_REQUIREMENT_
Output consists of the line that contains "см. [Ribbon Designer](../vsto/ribbon-designer.md)." plus every later line of the material below, each one duplicated exactly.

_EXTRACTED DATA_
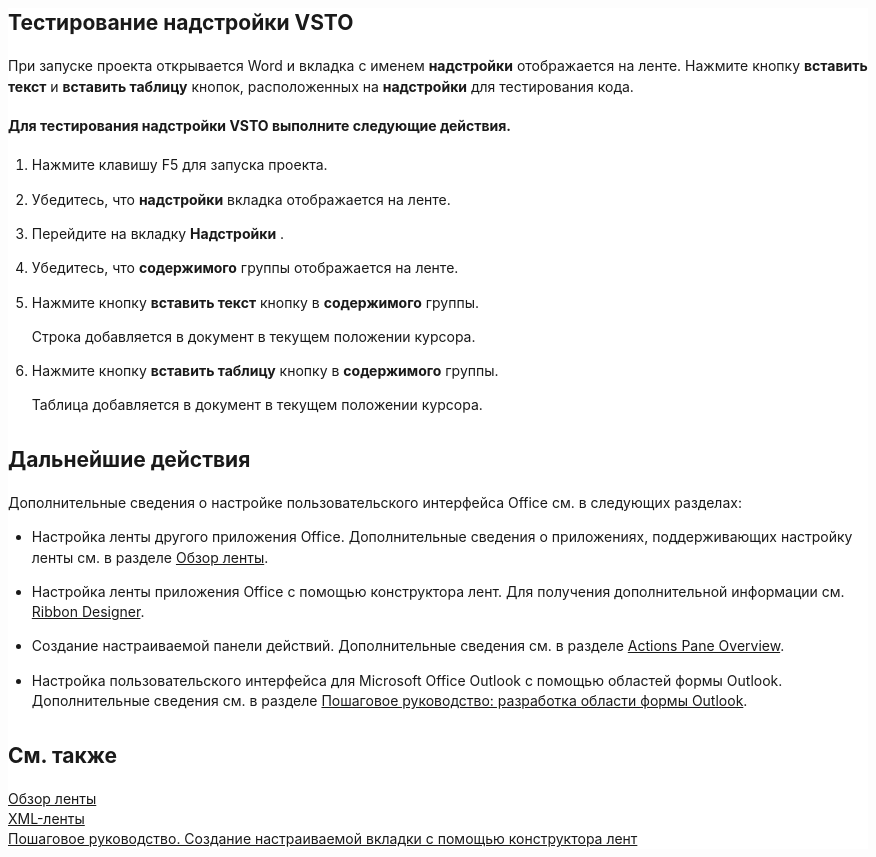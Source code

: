 ## <a name="testing-the-vsto-add-in"></a>Тестирование надстройки VSTO  
 При запуске проекта открывается Word и вкладка с именем **надстройки** отображается на ленте. Нажмите кнопку **вставить текст** и **вставить таблицу** кнопок, расположенных на **надстройки** для тестирования кода.  
  
#### <a name="to-test-your-vsto-add-in"></a>Для тестирования надстройки VSTO выполните следующие действия.  
  
1.  Нажмите клавишу F5 для запуска проекта.  
  
2.  Убедитесь, что **надстройки** вкладка отображается на ленте.  
  
3.  Перейдите на вкладку **Надстройки** .  
  
4.  Убедитесь, что **содержимого** группы отображается на ленте.  
  
5.  Нажмите кнопку **вставить текст** кнопку в **содержимого** группы.  
  
     Строка добавляется в документ в текущем положении курсора.  
  
6.  Нажмите кнопку **вставить таблицу** кнопку в **содержимого** группы.  
  
     Таблица добавляется в документ в текущем положении курсора.  
  
## <a name="next-steps"></a>Дальнейшие действия  
 Дополнительные сведения о настройке пользовательского интерфейса Office см. в следующих разделах:  
  
-   Настройка ленты другого приложения Office. Дополнительные сведения о приложениях, поддерживающих настройку ленты см. в разделе [Обзор ленты](../vsto/ribbon-overview.md).  
  
-   Настройка ленты приложения Office с помощью конструктора лент. Для получения дополнительной информации см. [Ribbon Designer](../vsto/ribbon-designer.md).  
  
-   Создание настраиваемой панели действий. Дополнительные сведения см. в разделе [Actions Pane Overview](../vsto/actions-pane-overview.md).  
  
-   Настройка пользовательского интерфейса для Microsoft Office Outlook с помощью областей формы Outlook. Дополнительные сведения см. в разделе [Пошаговое руководство: разработка области формы Outlook](../vsto/walkthrough-designing-an-outlook-form-region.md).  
  
## <a name="see-also"></a>См. также  
 [Обзор ленты](../vsto/ribbon-overview.md)   
 [XML-ленты](../vsto/ribbon-xml.md)   
 [Пошаговое руководство. Создание настраиваемой вкладки с помощью конструктора лент](../vsto/walkthrough-creating-a-custom-tab-by-using-the-ribbon-designer.md)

_TASK SOLUTION_
-   Настройка ленты приложения Office с помощью конструктора лент. Для получения дополнительной информации см. [Ribbon Designer](../vsto/ribbon-designer.md).  
  
-   Создание настраиваемой панели действий. Дополнительные сведения см. в разделе [Actions Pane Overview](../vsto/actions-pane-overview.md).  
  
-   Настройка пользовательского интерфейса для Microsoft Office Outlook с помощью областей формы Outlook. Дополнительные сведения см. в разделе [Пошаговое руководство: разработка области формы Outlook](../vsto/walkthrough-designing-an-outlook-form-region.md).  
  
## <a name="see-also"></a>См. также  
 [Обзор ленты](../vsto/ribbon-overview.md)   
 [XML-ленты](../vsto/ribbon-xml.md)   
 [Пошаговое руководство. Создание настраиваемой вкладки с помощью конструктора лент](../vsto/walkthrough-creating-a-custom-tab-by-using-the-ribbon-designer.md)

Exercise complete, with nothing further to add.